**EXERCISE INSTRUCTIONS**
Filter the listing below, keeping every line that holds "from".

**TASK MATERIAL**

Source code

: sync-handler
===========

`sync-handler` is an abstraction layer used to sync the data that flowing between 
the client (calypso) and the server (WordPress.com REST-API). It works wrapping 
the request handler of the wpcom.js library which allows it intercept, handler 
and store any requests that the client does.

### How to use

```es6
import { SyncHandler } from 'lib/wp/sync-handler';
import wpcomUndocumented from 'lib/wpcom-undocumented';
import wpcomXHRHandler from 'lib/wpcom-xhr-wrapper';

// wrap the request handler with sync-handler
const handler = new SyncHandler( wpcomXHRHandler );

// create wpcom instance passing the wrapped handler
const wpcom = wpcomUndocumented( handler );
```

==

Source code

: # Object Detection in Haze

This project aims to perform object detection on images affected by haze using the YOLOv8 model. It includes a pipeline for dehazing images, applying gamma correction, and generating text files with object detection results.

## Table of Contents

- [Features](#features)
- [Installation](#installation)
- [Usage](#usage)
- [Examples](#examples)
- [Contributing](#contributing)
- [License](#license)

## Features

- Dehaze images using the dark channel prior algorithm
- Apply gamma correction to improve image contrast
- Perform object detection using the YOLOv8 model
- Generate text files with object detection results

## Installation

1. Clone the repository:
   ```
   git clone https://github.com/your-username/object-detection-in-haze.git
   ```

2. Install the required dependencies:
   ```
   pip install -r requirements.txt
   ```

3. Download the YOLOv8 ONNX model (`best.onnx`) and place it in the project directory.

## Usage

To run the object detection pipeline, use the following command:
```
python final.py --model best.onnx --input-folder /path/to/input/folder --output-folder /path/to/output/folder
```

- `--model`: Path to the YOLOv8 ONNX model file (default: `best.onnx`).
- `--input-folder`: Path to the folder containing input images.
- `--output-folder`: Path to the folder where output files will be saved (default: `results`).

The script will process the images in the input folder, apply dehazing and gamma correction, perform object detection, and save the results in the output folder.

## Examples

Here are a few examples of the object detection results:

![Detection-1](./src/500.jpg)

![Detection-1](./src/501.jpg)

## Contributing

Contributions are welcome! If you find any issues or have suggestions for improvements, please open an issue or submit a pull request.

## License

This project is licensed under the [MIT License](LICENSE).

==

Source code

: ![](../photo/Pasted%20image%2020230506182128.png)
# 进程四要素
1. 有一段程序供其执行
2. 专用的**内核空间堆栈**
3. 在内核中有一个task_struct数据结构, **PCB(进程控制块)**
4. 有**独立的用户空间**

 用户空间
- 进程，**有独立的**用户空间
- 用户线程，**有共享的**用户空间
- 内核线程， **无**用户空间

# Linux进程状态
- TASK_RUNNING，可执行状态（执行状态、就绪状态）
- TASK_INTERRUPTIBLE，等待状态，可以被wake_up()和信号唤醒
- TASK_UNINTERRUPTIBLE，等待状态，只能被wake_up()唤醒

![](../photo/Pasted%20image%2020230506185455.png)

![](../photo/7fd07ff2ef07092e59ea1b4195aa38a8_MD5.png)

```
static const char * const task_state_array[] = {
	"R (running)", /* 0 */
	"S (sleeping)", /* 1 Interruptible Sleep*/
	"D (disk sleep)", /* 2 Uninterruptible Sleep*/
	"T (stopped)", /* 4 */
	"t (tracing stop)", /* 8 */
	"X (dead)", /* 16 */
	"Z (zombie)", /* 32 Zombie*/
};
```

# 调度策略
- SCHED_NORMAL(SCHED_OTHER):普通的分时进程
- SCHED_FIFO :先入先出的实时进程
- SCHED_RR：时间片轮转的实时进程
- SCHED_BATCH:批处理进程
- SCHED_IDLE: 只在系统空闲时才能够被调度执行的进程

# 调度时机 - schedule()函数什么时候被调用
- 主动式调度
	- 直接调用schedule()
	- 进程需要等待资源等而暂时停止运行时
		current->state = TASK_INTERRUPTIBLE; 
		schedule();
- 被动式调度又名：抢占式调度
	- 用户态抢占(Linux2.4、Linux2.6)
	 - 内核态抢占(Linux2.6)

**EXERCISE SOLUTION**
import { SyncHandler } from 'lib/wp/sync-handler';
import wpcomUndocumented from 'lib/wpcom-undocumented';
import wpcomXHRHandler from 'lib/wpcom-xhr-wrapper';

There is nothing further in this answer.